DE OLHOS MAL FECHADOS
Se há algo que os grandes e mais competitivos atletas do mundo sabem é que tão importante como treinar bem é conseguir dormir melhor. A quantidade e qualidade das horas de sono desempenham, na sua preparação, um papel relevante em todos os planos e são mesmo decisivos nas vésperas de uma grande competição internacional. Quando, por exemplo, os Jogos Olímpicos decorrem num fuso horário distante, torna-se obrigatório delinear uma estratégia, com várias semanas de antecedência, para evitar qualquer perturbação no sono. Os corpos dos atletas são estudados ao pormenor e monitorizados em permanência, procuram-se todos os dados sobre as condições atmosféricas que se vão encontrar e, geralmente, tenta-se simular, à distância, tudo aquilo que o organismo vai enfrentar. Sempre com um objetivo central: procurar que nada perturbe a “máquina perfeita” que andou anos e anos a ser treinada, constantemente em busca da superação dos supostos limites físicos.
Sabemos, também, que os atletas que prolongam por mais tempo as suas carreiras desportivas são aqueles que, no dia a dia, procuram proteger o seu corpo e, dessa forma, conseguir atenuar os sinais inevitáveis de envelhecimento. São os que se alimentam melhor e, não haja dúvidas, os que mais tempo dormem. Aqueles para quem o sono faz parte do treino.

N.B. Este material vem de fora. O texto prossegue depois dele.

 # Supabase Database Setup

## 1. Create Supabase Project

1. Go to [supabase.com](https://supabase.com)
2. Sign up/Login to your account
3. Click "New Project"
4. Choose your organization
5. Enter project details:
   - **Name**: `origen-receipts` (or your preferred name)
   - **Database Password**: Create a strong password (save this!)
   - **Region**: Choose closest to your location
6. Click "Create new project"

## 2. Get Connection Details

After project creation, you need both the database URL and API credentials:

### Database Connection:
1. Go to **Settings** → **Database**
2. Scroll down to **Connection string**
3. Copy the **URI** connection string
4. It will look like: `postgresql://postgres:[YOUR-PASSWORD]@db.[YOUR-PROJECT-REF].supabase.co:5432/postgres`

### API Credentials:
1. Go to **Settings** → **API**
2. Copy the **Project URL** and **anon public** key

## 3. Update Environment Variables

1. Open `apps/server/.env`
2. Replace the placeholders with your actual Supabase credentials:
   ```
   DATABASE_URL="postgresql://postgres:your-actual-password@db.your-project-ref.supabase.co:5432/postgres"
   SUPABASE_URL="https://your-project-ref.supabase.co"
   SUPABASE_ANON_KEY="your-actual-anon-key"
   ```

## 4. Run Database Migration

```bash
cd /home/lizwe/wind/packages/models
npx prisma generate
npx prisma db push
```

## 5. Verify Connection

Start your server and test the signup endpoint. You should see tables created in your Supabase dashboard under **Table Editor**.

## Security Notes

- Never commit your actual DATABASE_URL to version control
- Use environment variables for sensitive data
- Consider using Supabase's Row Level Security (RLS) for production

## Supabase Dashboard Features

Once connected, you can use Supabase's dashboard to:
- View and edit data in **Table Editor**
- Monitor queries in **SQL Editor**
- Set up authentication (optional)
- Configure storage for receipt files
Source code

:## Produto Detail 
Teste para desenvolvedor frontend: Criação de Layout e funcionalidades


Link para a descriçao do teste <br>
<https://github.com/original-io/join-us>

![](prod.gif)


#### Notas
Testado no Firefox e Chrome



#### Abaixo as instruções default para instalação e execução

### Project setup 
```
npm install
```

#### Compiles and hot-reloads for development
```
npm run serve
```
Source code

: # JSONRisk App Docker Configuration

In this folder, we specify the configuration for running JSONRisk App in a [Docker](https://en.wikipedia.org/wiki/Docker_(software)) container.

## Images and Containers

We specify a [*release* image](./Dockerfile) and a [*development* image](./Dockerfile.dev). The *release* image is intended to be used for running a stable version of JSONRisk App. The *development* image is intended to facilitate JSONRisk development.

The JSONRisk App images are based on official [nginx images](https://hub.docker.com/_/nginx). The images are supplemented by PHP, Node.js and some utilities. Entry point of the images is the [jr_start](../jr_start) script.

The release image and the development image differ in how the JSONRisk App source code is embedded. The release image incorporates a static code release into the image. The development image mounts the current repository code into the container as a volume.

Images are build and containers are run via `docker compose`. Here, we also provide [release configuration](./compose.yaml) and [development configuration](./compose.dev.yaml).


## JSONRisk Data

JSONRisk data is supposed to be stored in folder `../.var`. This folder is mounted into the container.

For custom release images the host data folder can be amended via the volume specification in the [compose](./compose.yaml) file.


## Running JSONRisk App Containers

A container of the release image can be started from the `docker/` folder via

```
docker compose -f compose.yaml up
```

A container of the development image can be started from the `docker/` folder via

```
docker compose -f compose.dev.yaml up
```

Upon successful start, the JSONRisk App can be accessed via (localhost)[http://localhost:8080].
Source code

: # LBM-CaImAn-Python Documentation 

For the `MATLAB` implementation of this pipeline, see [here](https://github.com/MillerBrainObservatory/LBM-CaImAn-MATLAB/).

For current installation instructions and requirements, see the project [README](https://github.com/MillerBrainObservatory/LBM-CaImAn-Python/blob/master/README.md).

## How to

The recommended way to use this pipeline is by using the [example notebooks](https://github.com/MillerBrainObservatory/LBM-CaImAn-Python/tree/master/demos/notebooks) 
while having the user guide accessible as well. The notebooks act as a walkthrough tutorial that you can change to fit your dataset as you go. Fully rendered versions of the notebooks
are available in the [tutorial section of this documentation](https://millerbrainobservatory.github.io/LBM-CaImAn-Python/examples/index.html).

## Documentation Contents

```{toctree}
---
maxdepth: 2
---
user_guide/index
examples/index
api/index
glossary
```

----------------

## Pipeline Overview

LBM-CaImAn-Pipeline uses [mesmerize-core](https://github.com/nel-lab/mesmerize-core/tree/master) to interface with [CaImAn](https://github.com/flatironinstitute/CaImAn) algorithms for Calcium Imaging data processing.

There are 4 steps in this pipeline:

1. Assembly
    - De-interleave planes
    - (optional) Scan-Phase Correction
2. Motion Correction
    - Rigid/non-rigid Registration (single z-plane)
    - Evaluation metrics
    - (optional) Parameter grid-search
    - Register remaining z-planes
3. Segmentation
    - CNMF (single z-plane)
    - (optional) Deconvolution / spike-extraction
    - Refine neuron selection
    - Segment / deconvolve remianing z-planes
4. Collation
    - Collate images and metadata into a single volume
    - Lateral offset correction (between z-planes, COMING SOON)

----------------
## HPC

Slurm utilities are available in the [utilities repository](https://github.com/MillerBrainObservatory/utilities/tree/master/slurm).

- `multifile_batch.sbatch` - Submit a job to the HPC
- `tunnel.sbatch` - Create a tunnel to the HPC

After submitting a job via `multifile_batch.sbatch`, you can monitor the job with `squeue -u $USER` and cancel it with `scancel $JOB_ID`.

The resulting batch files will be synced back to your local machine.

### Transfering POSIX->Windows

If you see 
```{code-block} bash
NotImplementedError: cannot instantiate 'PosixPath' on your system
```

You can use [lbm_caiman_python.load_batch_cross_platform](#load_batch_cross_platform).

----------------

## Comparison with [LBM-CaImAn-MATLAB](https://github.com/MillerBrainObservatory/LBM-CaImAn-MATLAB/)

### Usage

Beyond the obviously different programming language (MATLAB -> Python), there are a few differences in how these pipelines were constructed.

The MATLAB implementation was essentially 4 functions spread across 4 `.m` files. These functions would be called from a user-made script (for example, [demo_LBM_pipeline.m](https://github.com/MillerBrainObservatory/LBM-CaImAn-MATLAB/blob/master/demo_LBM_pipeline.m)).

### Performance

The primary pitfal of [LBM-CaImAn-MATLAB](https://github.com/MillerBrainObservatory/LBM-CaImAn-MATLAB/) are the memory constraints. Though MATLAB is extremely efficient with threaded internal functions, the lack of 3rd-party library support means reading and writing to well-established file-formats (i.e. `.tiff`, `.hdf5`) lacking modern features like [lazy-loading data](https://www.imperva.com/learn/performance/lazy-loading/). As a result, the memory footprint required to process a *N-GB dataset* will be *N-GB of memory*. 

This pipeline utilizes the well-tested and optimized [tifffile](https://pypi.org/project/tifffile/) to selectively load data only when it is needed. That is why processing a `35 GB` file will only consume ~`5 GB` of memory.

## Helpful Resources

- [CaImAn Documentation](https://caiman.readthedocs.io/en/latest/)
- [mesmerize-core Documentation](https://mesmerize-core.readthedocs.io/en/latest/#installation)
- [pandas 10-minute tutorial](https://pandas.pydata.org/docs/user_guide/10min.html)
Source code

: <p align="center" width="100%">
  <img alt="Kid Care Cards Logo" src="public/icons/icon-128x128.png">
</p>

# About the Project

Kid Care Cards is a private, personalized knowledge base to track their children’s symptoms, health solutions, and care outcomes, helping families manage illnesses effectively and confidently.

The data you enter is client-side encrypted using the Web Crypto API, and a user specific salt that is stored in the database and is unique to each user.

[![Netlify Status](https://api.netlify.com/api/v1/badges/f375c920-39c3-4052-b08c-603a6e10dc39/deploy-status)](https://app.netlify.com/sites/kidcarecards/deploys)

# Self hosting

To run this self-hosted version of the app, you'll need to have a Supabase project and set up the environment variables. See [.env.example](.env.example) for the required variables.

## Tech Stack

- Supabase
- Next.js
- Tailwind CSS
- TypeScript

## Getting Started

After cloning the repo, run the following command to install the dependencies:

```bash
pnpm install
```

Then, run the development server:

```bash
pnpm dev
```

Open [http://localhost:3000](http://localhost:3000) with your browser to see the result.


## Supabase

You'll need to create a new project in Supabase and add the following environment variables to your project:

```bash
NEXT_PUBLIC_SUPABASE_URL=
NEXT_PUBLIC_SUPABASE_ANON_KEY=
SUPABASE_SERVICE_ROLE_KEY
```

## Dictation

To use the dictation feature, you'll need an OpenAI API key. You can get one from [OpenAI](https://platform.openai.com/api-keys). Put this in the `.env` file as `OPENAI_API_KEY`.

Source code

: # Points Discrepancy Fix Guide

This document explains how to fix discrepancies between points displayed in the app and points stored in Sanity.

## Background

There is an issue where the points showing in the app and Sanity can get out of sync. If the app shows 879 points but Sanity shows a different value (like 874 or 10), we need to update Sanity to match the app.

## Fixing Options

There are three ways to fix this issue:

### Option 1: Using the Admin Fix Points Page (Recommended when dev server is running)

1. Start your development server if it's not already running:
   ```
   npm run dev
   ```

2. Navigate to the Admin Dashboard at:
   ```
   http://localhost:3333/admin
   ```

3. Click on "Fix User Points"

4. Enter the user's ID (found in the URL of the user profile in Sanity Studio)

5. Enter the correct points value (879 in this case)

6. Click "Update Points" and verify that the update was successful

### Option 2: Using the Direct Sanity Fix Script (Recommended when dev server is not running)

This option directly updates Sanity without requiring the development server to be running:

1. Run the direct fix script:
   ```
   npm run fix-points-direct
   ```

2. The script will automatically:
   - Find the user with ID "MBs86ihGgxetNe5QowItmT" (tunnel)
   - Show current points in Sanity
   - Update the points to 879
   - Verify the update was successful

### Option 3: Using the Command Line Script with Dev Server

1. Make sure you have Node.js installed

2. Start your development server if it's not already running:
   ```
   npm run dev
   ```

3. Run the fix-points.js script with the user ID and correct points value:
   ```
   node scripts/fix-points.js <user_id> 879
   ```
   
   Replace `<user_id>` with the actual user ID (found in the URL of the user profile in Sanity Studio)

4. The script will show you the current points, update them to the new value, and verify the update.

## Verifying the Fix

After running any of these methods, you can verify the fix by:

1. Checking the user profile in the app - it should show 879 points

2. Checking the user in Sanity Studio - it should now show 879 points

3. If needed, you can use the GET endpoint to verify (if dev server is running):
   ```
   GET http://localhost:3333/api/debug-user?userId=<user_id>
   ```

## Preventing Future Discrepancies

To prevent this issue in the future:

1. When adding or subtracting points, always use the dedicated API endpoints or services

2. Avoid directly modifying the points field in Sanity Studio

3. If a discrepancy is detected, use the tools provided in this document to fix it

Sabendo tudo isto sobre as estrelas atléticas e desportivas que admiramos, não deixa de ser paradoxal que, na cultura empresarial e até em certas visões da sociedade, exista tão pouca preocupação com o sono e o descanso obrigatório de quem trabalha. Muitas vezes, até, o que se glorifica são as personalidades que se ufanam de dormir pouco, de conseguirem passar noites acordados a trabalhar. Como se fossem uma espécie de super-heróis, para quem a melatonina é quase uma kryptonite que lhes iria retirar os poderes milagrosos e, assim, tornarem-se meros mortais.
O outro paradoxo é que o aumento de pessoas com insónias tem ajudado a criar uma autêntica indústria em redor do sono. Para nos ajudar a dormir melhor, há de tudo um pouco: camas desenhadas pelos melhores designers, colchões ergonómicos, lençóis e cobertores que nos são apresentados como científicos e milagrosos, além de uma série de produtos farmacêuticos – muitos deles com o rótulo de “natural” – e uma infinidade de aparelhos eletrónicos, aplicações para o telemóvel e até listas de música infalíveis para um “sono retemperador”.
Sem retirar credibilidade a muitos destes produtos – alguns criados com as melhores intenções, uns até beneficiando das experiências dos astronautas no espaço –, temos de reconhecer que grande parte do problema do sono está hoje mais relacionado com a pressão existente nas sociedades atuais do que com qualquer “evolução negativa” ocorrida nos nossos organismos. Dormir, quer se queira quer não, é um dos atos mais naturais do mundo – e essencial, aliás, à nossa sobrevivência. E, se quisermos dormir melhor, a primeira coisa que temos de fazer é melhorar a nossa vida: carregar menos preocupações na hora de nos deitarmos, livrar-nos das pressões e dos stresses que nos baralham a cabeça.
Dormir bem, de forma retemperadora, faz parte do descanso obrigatório que o nosso organismo necessita. Por isso, os grandes campeões do desporto encaram o descanso com o mesmo rigor e entusiasmo com que puxam pelo físico. Dentro de uma velha máxima: quanto mais puxado for o treino, maior terá de ser também o período de repouso. Aquilo que é comprovado pelos superatletas devia ser a regra para as pessoas normais. Para que isso aconteça, precisamos de decisores mais interessados no bem-estar das pessoas do que na métrica simples da produtividade ou dos índices de desempenho. E, de preferência, com noites mais bem dormidas.